What to work on
The records that follow must be reproduced in full, with every picture excluded.

Records from a collection

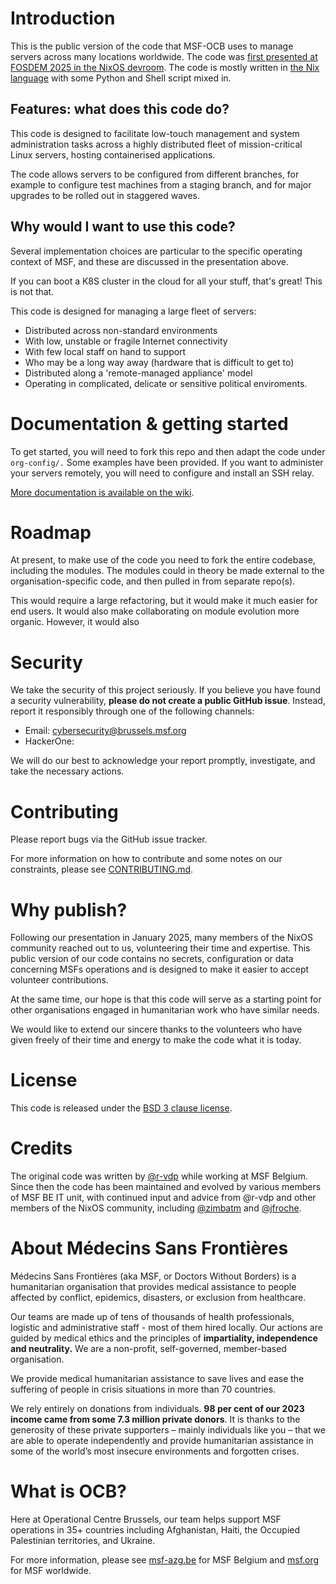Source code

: # Introduction

This is the public version of the code that MSF-OCB uses to manage servers across many locations worldwide. The code was [first presented at FOSDEM 2025 in the NixOS devroom](https://fosdem.org/2025/schedule/event/fosdem-2025-5165-nixos-doctors-without-borders-msf-why-we-use-it-and-how/). The code is mostly written in [the Nix language](https://nix.dev/manual/nix/2.28/language/) with some Python and Shell script mixed in.

## Features: what does this code do?

This code is designed to facilitate low-touch management and system administration tasks across a highly distributed fleet of mission-critical Linux servers, hosting containerised applications.

The code allows servers to be configured from different branches, for example to configure test machines from a staging branch, and for major upgrades to be rolled out in staggered waves.

## Why would I want to use this code?

Several implementation choices are particular to the specific operating context of MSF, and these are discussed in the presentation above.

If you can boot a K8S cluster in the cloud for all your stuff, that's great! This is not that.

This code is designed for managing a large fleet of servers:

- Distributed across non-standard environments
- With low, unstable or fragile Internet connectivity
- With few local staff on hand to support
- Who may be a long way away (hardware that is difficult to get to)
- Distributed along a 'remote-managed appliance' model
- Operating in complicated, delicate or sensitive political enviroments.

# Documentation & getting started

To get started, you will need to fork this repo and then adapt the code under `org-config/.` Some examples have been provided. If you want to administer your servers remotely, you will need to configure and install an SSH relay.

[More documentation is available on the wiki](https://github.com/MSF-OCB/org-nixos-config-public/wiki).

# Roadmap

At present, to make use of the code you need to fork the entire codebase, including the modules. The modules could in theory be made external to the organisation-specific code, and then pulled in from separate repo(s).

This would require a large refactoring, but it would make it much easier for end users. It would also make collaborating on module evolution more organic. However, it would also

# Security

We take the security of this project seriously. If you believe you have found a security vulnerability, **please do not create a public GitHub issue**. Instead, report it responsibly through one of the following channels:

- Email: cybersecurity@brussels.msf.org
- HackerOne:

We will do our best to acknowledge your report promptly, investigate, and take the necessary actions.

# Contributing

Please report bugs via the GitHub issue tracker.

For more information on how to contribute and some notes on our constraints, please see [CONTRIBUTING.md](CONTRIBUTING.md).

# Why publish?

Following our presentation in January 2025, many members of the NixOS community reached out to us, volunteering their time and expertise. This public version of our code contains no secrets, configuration or data concerning MSFs operations and is designed to make it easier to accept volunteer contributions.

At the same time, our hope is that this code will serve as a starting point for other organisations engaged in humanitarian work who have similar needs.

We would like to extend our sincere thanks to the volunteers who have given freely of their time and energy to make the code what it is today.

# License

This code is released under the [BSD 3 clause license](LICENSE).

# Credits

The original code was written by [@r-vdp](https://github.com/r-vdp) while working at MSF Belgium. Since then the code has been maintained and evolved by various members of MSF BE IT unit, with continued input and advice from @r-vdp and other members of the NixOS community, including [@zimbatm](http://github.com/zimbatm) and [@jfroche](https://github.com/jfroche).

# About Médecins Sans Frontières

Médecins Sans Frontières (aka MSF, or Doctors Without Borders) is a humanitarian organisation that provides medical assistance to people affected by conflict, epidemics, disasters, or exclusion from healthcare.

Our teams are made up of tens of thousands of health professionals, logistic and administrative staff - most of them hired locally. Our actions are guided by medical ethics and the principles of **impartiality, independence and neutrality.** We are a non-profit, self-governed, member-based organisation.

We provide medical humanitarian assistance to save lives and ease the suffering of people in crisis situations in more than 70 countries.

We rely entirely on donations from individuals. **98 per cent of our 2023 income came from some 7.3 million private donors**. It is thanks to the generosity of these private supporters – mainly individuals like you – that we are able to operate independently and provide humanitarian assistance in some of the world’s most insecure environments and forgotten crises.

# What is OCB?

Here at Operational Centre Brussels, our team helps support MSF operations in 35+ countries including Afghanistan, Haiti, the Occupied Palestinian territories, and Ukraine.

For more information, please see [msf-azg.be](https://msf-azg.be) for MSF Belgium and [msf.org](https://msf.org) for MSF worldwide.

Exercise result
Source code

: # Introduction

This is the public version of the code that MSF-OCB uses to manage servers across many locations worldwide. The code was [first presented at FOSDEM 2025 in the NixOS devroom](https://fosdem.org/2025/schedule/event/fosdem-2025-5165-nixos-doctors-without-borders-msf-why-we-use-it-and-how/). The code is mostly written in [the Nix language](https://nix.dev/manual/nix/2.28/language/) with some Python and Shell script mixed in.

## Features: what does this code do?

This code is designed to facilitate low-touch management and system administration tasks across a highly distributed fleet of mission-critical Linux servers, hosting containerised applications.

The code allows servers to be configured from different branches, for example to configure test machines from a staging branch, and for major upgrades to be rolled out in staggered waves.

## Why would I want to use this code?

Several implementation choices are particular to the specific operating context of MSF, and these are discussed in the presentation above.

If you can boot a K8S cluster in the cloud for all your stuff, that's great! This is not that.

This code is designed for managing a large fleet of servers:

- Distributed across non-standard environments
- With low, unstable or fragile Internet connectivity
- With few local staff on hand to support
- Who may be a long way away (hardware that is difficult to get to)
- Distributed along a 'remote-managed appliance' model
- Operating in complicated, delicate or sensitive political enviroments.

# Documentation & getting started

To get started, you will need to fork this repo and then adapt the code under `org-config/.` Some examples have been provided. If you want to administer your servers remotely, you will need to configure and install an SSH relay.

[More documentation is available on the wiki](https://github.com/MSF-OCB/org-nixos-config-public/wiki).

# Roadmap

At present, to make use of the code you need to fork the entire codebase, including the modules. The modules could in theory be made external to the organisation-specific code, and then pulled in from separate repo(s).

This would require a large refactoring, but it would make it much easier for end users. It would also make collaborating on module evolution more organic. However, it would also

# Security

We take the security of this project seriously. If you believe you have found a security vulnerability, **please do not create a public GitHub issue**. Instead, report it responsibly through one of the following channels:

- Email: cybersecurity@brussels.msf.org
- HackerOne:

We will do our best to acknowledge your report promptly, investigate, and take the necessary actions.

# Contributing

Please report bugs via the GitHub issue tracker.

For more information on how to contribute and some notes on our constraints, please see [CONTRIBUTING.md](CONTRIBUTING.md).

# Why publish?

Following our presentation in January 2025, many members of the NixOS community reached out to us, volunteering their time and expertise. This public version of our code contains no secrets, configuration or data concerning MSFs operations and is designed to make it easier to accept volunteer contributions.

At the same time, our hope is that this code will serve as a starting point for other organisations engaged in humanitarian work who have similar needs.

We would like to extend our sincere thanks to the volunteers who have given freely of their time and energy to make the code what it is today.

# License

This code is released under the [BSD 3 clause license](LICENSE).

# Credits

The original code was written by [@r-vdp](https://github.com/r-vdp) while working at MSF Belgium. Since then the code has been maintained and evolved by various members of MSF BE IT unit, with continued input and advice from @r-vdp and other members of the NixOS community, including [@zimbatm](http://github.com/zimbatm) and [@jfroche](https://github.com/jfroche).

# About Médecins Sans Frontières

Médecins Sans Frontières (aka MSF, or Doctors Without Borders) is a humanitarian organisation that provides medical assistance to people affected by conflict, epidemics, disasters, or exclusion from healthcare.

Our teams are made up of tens of thousands of health professionals, logistic and administrative staff - most of them hired locally. Our actions are guided by medical ethics and the principles of **impartiality, independence and neutrality.** We are a non-profit, self-governed, member-based organisation.

We provide medical humanitarian assistance to save lives and ease the suffering of people in crisis situations in more than 70 countries.

We rely entirely on donations from individuals. **98 per cent of our 2023 income came from some 7.3 million private donors**. It is thanks to the generosity of these private supporters – mainly individuals like you – that we are able to operate independently and provide humanitarian assistance in some of the world’s most insecure environments and forgotten crises.

# What is OCB?

Here at Operational Centre Brussels, our team helps support MSF operations in 35+ countries including Afghanistan, Haiti, the Occupied Palestinian territories, and Ukraine.

For more information, please see [msf-azg.be](https://msf-azg.be) for MSF Belgium and [msf.org](https://msf.org) for MSF worldwide.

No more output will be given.